* [WHAT THE EXERCISE ASKS]:
From the entries, copy every line that carries the string "investment".

* [Saved data entries]:
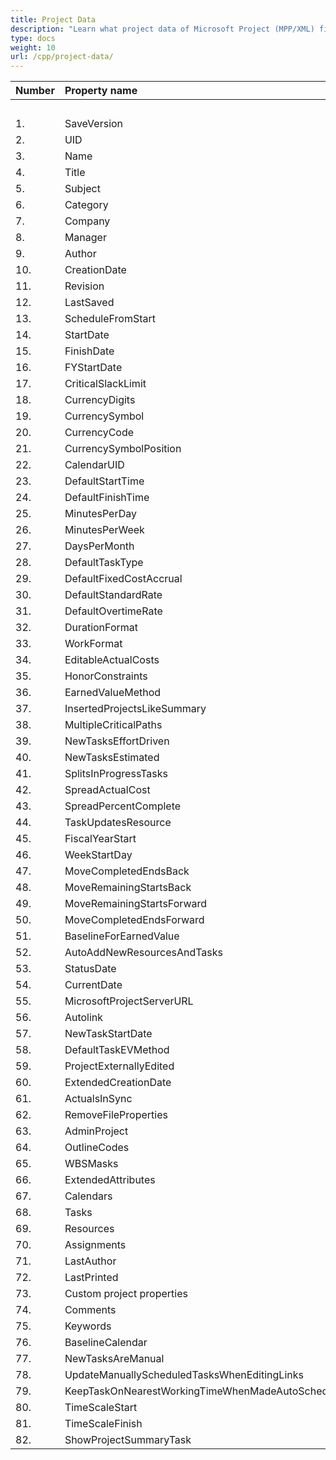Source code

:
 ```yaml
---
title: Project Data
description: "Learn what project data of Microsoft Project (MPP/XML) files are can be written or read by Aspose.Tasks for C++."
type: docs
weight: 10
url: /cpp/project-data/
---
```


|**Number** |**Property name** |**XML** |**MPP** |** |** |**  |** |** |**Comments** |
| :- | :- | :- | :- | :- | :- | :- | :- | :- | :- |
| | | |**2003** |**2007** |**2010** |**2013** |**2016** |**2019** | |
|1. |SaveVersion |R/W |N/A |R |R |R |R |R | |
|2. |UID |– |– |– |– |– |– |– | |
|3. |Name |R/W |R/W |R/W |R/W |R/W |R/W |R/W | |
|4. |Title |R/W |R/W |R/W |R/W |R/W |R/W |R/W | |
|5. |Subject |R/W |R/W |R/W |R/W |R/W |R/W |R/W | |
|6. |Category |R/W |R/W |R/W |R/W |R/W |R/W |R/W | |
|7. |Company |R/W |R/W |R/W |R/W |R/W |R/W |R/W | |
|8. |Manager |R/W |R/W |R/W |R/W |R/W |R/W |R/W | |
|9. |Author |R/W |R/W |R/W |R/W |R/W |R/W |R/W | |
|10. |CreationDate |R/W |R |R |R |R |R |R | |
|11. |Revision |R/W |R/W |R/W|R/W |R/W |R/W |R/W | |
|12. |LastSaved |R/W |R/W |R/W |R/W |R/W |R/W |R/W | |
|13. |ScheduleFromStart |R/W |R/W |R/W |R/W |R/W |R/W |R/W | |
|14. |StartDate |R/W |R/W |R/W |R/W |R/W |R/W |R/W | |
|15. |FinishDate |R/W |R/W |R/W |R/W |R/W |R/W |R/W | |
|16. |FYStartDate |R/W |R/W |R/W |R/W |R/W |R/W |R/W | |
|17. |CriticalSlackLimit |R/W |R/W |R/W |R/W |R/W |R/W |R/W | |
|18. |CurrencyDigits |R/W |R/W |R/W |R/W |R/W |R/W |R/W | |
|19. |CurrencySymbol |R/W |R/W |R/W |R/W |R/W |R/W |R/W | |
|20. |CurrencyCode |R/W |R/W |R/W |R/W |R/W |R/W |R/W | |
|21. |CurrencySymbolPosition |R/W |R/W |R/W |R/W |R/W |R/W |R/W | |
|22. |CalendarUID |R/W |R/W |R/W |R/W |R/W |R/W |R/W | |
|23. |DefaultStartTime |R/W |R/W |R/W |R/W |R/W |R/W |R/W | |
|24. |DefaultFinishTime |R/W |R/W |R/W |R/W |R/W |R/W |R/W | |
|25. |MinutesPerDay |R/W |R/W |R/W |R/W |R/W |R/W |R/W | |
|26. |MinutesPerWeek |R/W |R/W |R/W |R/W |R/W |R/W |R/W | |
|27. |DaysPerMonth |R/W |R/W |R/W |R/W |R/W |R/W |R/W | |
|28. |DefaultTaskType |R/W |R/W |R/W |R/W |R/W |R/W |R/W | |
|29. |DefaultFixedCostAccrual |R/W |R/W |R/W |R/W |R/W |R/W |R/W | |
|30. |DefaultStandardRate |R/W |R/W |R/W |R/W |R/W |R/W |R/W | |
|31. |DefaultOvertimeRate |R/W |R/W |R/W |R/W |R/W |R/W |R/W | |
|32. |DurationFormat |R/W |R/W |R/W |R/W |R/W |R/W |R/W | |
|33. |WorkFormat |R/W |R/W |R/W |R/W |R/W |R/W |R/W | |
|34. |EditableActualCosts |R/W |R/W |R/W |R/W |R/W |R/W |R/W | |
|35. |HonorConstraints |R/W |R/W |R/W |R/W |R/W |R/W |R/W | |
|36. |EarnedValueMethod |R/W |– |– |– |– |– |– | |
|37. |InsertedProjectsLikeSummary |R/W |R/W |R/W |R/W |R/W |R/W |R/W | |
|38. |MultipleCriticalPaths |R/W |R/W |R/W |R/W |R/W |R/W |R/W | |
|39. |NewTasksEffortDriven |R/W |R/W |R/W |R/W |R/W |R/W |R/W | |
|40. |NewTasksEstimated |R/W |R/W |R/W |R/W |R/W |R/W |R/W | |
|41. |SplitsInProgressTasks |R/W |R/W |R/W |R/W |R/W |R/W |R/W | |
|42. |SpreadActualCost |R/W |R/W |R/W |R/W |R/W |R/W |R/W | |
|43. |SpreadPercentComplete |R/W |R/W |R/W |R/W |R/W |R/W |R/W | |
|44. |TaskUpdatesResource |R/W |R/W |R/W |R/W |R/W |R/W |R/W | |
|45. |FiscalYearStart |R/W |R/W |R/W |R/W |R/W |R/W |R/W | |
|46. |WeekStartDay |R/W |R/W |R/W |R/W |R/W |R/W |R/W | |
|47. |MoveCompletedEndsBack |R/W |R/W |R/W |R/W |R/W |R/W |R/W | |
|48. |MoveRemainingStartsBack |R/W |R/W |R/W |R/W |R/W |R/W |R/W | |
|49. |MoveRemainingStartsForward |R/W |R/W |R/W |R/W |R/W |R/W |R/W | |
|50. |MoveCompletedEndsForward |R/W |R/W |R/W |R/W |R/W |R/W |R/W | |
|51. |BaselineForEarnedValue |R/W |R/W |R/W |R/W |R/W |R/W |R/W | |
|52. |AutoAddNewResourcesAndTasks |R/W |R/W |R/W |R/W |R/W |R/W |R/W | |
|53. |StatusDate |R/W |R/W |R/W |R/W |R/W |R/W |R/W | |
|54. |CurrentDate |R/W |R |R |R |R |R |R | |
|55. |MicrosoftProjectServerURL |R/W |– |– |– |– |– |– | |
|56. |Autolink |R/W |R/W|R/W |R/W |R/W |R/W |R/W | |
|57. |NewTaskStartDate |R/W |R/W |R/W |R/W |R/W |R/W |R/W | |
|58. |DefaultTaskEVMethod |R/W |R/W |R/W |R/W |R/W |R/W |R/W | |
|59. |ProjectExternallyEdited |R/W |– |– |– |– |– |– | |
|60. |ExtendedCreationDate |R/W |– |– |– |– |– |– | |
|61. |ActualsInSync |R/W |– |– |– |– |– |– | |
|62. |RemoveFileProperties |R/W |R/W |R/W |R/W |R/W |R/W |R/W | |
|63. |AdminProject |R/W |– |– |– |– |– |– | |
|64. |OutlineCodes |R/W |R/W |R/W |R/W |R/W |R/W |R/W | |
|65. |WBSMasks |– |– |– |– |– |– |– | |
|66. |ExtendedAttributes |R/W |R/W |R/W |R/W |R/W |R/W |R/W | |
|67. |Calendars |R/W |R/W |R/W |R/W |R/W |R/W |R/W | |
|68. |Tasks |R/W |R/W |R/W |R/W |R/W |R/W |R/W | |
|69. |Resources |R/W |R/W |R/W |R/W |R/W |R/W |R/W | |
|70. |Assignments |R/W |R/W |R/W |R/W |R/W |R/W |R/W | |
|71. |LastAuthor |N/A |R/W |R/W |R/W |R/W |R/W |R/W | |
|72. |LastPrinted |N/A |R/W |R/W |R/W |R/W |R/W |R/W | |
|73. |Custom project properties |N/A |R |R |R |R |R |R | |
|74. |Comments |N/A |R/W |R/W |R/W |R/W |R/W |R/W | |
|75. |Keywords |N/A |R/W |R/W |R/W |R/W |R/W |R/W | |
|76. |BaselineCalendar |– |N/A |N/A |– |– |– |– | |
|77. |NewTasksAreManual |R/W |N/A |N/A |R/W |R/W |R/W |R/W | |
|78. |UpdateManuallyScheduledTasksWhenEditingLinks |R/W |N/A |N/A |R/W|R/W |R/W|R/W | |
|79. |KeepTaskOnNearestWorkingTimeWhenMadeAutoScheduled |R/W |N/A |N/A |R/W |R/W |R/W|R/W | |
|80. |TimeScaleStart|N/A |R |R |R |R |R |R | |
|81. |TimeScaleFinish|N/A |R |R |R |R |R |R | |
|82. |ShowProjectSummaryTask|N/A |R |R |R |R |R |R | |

---

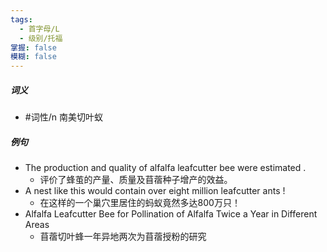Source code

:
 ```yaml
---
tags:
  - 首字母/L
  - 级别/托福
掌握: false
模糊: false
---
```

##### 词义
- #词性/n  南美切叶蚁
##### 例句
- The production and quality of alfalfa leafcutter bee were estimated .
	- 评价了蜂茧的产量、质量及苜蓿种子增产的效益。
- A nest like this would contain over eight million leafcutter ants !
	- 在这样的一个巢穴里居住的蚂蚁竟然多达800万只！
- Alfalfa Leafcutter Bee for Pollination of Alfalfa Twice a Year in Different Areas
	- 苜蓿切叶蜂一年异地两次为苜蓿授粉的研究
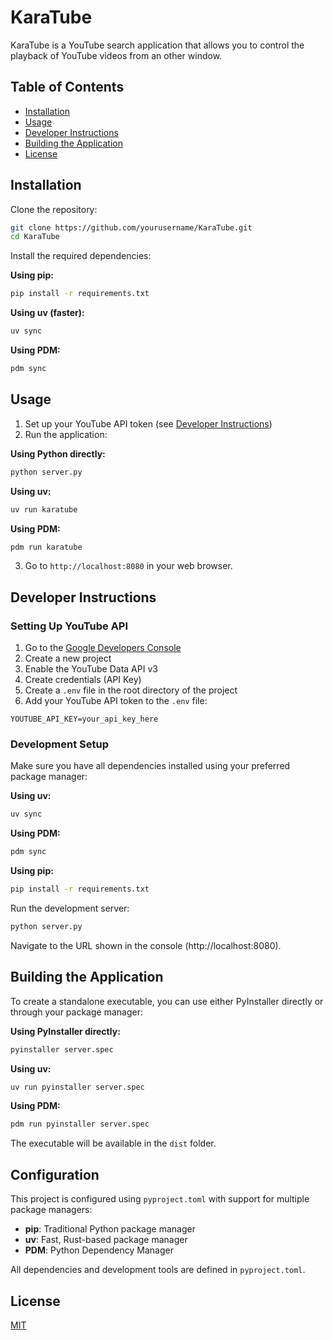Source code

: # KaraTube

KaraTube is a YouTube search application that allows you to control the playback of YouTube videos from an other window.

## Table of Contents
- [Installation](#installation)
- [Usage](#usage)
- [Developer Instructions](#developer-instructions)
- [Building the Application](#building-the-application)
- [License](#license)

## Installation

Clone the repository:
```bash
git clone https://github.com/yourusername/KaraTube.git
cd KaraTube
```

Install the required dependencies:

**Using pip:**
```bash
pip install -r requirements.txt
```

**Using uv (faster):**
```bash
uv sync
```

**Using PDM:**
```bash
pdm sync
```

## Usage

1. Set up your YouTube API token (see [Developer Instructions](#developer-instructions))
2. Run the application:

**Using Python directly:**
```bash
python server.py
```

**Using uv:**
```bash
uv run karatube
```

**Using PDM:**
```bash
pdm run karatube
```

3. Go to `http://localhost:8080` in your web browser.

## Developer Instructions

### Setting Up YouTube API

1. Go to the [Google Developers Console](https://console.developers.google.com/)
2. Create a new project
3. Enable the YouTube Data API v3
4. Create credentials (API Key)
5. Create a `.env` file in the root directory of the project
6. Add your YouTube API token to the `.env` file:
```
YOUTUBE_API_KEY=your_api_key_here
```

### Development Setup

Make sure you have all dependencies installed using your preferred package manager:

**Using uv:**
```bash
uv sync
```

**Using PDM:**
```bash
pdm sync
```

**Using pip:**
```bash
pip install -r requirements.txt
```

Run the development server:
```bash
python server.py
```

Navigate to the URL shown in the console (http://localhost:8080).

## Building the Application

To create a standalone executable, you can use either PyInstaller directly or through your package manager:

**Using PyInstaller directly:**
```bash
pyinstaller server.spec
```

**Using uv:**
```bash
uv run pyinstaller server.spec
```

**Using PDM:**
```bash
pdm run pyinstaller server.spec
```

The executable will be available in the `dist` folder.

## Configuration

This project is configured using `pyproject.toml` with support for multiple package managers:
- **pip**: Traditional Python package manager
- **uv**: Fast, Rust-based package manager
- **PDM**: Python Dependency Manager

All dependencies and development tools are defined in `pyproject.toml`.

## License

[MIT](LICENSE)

==

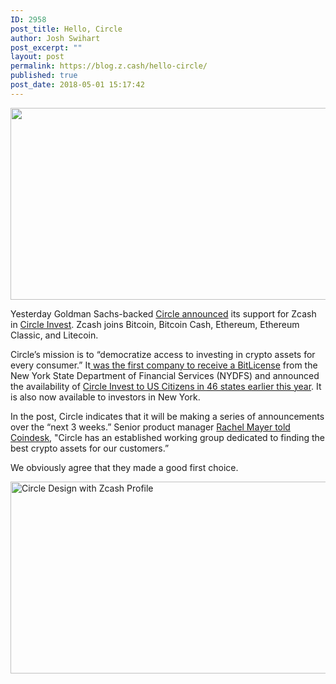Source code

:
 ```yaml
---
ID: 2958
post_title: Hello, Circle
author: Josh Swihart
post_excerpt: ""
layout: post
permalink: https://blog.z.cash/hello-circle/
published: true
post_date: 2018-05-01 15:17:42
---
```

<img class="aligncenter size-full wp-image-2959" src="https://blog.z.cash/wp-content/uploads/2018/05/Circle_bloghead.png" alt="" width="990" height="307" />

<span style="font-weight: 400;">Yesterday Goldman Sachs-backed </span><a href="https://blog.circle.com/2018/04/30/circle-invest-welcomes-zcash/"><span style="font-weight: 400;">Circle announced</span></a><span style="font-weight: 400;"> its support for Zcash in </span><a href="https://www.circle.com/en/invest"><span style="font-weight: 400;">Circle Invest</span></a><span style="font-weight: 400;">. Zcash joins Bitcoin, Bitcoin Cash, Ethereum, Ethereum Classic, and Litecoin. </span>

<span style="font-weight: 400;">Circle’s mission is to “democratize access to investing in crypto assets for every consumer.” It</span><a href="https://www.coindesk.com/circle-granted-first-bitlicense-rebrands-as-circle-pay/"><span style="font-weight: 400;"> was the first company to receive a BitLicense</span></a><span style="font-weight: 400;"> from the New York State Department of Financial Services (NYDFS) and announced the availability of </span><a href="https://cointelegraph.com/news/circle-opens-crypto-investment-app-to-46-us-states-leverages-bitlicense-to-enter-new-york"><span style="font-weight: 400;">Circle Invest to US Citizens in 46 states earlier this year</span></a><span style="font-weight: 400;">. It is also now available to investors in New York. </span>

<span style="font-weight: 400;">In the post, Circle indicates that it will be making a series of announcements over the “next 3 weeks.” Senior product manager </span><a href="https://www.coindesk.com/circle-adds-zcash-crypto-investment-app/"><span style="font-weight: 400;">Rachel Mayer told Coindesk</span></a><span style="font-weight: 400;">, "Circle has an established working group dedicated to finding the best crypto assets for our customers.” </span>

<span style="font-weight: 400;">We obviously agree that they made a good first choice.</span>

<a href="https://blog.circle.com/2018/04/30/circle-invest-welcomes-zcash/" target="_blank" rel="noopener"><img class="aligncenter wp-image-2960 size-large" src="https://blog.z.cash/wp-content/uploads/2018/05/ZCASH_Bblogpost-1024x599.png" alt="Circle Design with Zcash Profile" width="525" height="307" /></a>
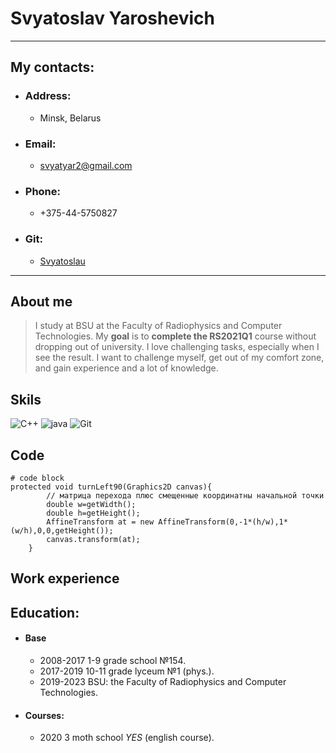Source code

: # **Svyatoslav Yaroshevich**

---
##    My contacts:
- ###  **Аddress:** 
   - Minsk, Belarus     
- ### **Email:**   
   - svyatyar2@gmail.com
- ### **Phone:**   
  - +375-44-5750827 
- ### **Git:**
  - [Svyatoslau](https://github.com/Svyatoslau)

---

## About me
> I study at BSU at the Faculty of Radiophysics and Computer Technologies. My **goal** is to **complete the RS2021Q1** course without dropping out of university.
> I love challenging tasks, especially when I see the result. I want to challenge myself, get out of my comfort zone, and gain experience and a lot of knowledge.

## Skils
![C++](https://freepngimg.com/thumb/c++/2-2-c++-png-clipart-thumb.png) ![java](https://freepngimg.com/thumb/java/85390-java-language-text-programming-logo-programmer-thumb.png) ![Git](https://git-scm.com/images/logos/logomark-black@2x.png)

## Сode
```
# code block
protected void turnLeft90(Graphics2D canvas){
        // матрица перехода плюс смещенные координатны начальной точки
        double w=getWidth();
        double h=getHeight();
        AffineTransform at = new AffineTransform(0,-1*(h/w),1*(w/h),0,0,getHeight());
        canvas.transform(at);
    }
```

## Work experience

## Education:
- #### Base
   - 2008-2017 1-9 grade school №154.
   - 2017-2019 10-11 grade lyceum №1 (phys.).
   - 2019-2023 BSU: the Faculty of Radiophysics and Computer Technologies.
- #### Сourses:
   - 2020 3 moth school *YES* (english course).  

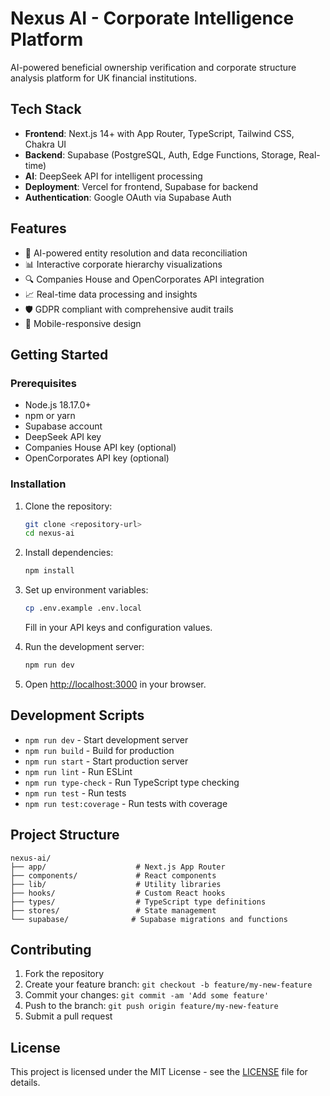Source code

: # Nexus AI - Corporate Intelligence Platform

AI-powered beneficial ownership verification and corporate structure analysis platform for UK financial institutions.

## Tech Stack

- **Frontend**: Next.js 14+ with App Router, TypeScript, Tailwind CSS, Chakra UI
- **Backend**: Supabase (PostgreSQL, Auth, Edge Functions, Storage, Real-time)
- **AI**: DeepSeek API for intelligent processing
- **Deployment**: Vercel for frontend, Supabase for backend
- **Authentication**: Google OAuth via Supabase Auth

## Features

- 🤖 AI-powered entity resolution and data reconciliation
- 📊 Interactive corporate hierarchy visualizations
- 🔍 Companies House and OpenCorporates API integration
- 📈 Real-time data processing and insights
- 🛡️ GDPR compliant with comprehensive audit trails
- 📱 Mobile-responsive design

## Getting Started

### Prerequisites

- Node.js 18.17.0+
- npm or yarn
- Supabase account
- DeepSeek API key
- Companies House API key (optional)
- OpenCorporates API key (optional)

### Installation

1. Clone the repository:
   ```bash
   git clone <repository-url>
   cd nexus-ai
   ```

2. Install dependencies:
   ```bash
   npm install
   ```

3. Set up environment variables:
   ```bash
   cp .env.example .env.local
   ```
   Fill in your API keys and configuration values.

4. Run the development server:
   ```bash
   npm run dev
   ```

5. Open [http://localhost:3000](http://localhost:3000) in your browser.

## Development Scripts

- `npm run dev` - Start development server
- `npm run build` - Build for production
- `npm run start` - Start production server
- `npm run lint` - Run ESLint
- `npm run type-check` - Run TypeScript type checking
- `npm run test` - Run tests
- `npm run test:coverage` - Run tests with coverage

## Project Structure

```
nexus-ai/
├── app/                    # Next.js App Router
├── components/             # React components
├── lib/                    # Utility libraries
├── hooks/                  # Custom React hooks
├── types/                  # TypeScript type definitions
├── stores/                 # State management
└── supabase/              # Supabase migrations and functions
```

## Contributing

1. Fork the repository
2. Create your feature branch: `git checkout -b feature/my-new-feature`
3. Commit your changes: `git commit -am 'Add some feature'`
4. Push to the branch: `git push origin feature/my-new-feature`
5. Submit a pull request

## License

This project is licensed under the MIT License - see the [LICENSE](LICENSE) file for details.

* [OUTPUT FOR THIS TASK]:
<span style="font-weight: 400;">Circle’s mission is to “democratize access to investing in crypto assets for every consumer.” It</span><a href="https://www.coindesk.com/circle-granted-first-bitlicense-rebrands-as-circle-pay/"><span style="font-weight: 400;"> was the first company to receive a BitLicense</span></a><span style="font-weight: 400;"> from the New York State Department of Financial Services (NYDFS) and announced the availability of </span><a href="https://cointelegraph.com/news/circle-opens-crypto-investment-app-to-46-us-states-leverages-bitlicense-to-enter-new-york"><span style="font-weight: 400;">Circle Invest to US Citizens in 46 states earlier this year</span></a><span style="font-weight: 400;">. It is also now available to investors in New York. </span>
<span style="font-weight: 400;">In the post, Circle indicates that it will be making a series of announcements over the “next 3 weeks.” Senior product manager </span><a href="https://www.coindesk.com/circle-adds-zcash-crypto-investment-app/"><span style="font-weight: 400;">Rachel Mayer told Coindesk</span></a><span style="font-weight: 400;">, "Circle has an established working group dedicated to finding the best crypto assets for our customers.” </span>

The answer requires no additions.